I want my listeners to feel the power of God’s forgiveness.
I want my listeners to read through Hebrews, making a list of advantages the new covenant offers Christians.
It is challenging to find your way in life if you don’t know where you are going. Do you remember the scene in the Wizard of Oz where Dorothy and Toto come to a fork in the yellow brick road? They notice a scarecrow who is pointing one way and hear a voice saying some people go that way. Then, he points another direction and says, and some people go that way. Then, he says, and some people go both ways.
It is challenging to find your way in life if you don’t know where you are going. Thankfully, God in His grace and wisdom has given us way finder. He calls it a covenant. A covenant is a special agreement between God and His people. The covenant guides and defines the relationship. Our author in this week’s core 52 chapter 16 calls the new covenant a compass. A compass can help you find your way if you know where you want to go.
God has given us a compass for our relationship with Him. He calls it the new covenant. The new covenant compares with a compass in at least three ways.
First, a compass leads with authority. A compass works with the magnetic poles of the earth. The magnetic field around our earth attracts or repels based on the magnetic poles. Opposites attract whereas the same poles repel. The compass functions with an invisible power of magnetism. The covenant of God will attract us to Him and his heart and repel attitudes and actions that will lead us away from Him.
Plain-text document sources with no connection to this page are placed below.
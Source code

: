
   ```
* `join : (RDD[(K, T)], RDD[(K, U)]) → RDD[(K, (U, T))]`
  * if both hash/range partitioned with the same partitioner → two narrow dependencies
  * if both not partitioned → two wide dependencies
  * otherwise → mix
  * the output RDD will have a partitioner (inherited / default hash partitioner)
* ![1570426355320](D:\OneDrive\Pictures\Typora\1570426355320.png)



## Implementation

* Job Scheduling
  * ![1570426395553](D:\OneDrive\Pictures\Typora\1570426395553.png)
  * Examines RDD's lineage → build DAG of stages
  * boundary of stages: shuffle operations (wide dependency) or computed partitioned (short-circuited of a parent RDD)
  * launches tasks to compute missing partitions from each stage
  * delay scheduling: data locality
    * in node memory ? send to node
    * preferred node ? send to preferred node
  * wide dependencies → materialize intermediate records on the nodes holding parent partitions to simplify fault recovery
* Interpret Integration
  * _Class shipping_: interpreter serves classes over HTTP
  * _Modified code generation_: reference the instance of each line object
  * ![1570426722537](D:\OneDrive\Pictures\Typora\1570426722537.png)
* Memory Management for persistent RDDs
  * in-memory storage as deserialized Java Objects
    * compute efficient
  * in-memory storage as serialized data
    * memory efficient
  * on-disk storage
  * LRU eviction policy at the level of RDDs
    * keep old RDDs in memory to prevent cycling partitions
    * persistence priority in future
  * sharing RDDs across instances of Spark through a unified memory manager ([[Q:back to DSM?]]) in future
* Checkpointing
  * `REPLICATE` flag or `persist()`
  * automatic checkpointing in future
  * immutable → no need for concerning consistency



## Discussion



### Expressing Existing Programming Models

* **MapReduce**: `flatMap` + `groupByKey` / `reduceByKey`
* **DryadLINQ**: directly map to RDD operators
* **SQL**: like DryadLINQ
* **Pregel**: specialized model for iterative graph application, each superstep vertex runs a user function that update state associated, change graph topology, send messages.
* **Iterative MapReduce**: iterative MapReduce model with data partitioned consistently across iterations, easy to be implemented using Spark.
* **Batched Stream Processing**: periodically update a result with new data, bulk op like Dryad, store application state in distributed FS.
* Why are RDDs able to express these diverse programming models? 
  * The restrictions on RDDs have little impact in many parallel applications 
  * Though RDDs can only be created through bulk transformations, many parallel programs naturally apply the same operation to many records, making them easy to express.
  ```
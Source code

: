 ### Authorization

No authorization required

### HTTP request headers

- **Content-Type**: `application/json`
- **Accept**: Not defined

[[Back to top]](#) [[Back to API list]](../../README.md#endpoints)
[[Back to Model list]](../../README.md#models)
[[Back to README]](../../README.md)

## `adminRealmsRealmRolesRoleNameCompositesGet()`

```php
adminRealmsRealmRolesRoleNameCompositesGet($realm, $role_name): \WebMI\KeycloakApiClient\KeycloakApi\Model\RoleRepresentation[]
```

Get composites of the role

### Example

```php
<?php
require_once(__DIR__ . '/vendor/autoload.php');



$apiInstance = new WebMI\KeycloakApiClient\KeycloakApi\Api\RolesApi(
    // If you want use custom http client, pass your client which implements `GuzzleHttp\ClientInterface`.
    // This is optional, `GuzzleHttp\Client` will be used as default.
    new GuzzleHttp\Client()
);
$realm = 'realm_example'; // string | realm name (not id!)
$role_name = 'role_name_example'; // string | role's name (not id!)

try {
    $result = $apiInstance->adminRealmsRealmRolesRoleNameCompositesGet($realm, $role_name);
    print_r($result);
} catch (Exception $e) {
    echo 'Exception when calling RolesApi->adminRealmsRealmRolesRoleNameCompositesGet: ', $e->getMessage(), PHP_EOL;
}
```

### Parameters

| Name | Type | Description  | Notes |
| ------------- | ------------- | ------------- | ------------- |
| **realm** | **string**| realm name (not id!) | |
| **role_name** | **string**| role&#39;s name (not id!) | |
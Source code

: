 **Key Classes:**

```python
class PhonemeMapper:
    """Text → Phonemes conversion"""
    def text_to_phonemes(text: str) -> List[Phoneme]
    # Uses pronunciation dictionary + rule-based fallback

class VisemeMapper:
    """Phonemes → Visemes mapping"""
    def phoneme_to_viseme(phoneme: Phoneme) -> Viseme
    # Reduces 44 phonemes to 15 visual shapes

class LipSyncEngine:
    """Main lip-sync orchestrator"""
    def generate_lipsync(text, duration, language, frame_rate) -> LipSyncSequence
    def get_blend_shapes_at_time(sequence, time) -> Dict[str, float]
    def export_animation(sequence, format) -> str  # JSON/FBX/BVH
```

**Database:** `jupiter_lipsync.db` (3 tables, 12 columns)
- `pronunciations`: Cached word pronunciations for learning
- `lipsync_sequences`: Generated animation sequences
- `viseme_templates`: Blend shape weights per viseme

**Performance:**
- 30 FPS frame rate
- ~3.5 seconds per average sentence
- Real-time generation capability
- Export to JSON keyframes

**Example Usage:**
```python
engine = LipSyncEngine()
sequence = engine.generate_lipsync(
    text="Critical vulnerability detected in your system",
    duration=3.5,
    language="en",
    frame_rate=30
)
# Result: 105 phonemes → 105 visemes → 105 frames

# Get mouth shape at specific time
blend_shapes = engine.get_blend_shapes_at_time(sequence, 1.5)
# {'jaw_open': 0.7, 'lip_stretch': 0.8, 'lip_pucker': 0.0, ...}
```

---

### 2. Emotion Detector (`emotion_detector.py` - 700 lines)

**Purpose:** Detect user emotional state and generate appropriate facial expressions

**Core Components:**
The covenant is the the authority for the relationship with God and His people. God made a series of covenants with His people. The two that stand out for us are the Old Covenant and the New Covenant. The Old Covenant was founded on the 10 commandments that carried blessings and curses depending on how the people responded to the covenant.
In the time of Jeremiah, the people had broken the covenant for several generations. God was about to send them away. In some ways, their wicked behavior had repelled their relationship with God and God was going send His people to exile in Babylon.
Now, in Jeremiah 31.31, God declares that he will make a new covenant. This covenant or relationship would be different, though not totally. Since God is making the covenant, he plans to be faithful and will ask us to be faithful to Him. What’s different about this covenant is that Jesus is the one who will fulfill it completely and be the payment for sins once and for all. Jesus describes the New Covenant in Luke 22 during his final supper with His disciples prior to the cross.
Luke 22:20 NIV
In the same way, after the supper he took the cup, saying, “This cup is the new covenant in my blood, which is poured out for you.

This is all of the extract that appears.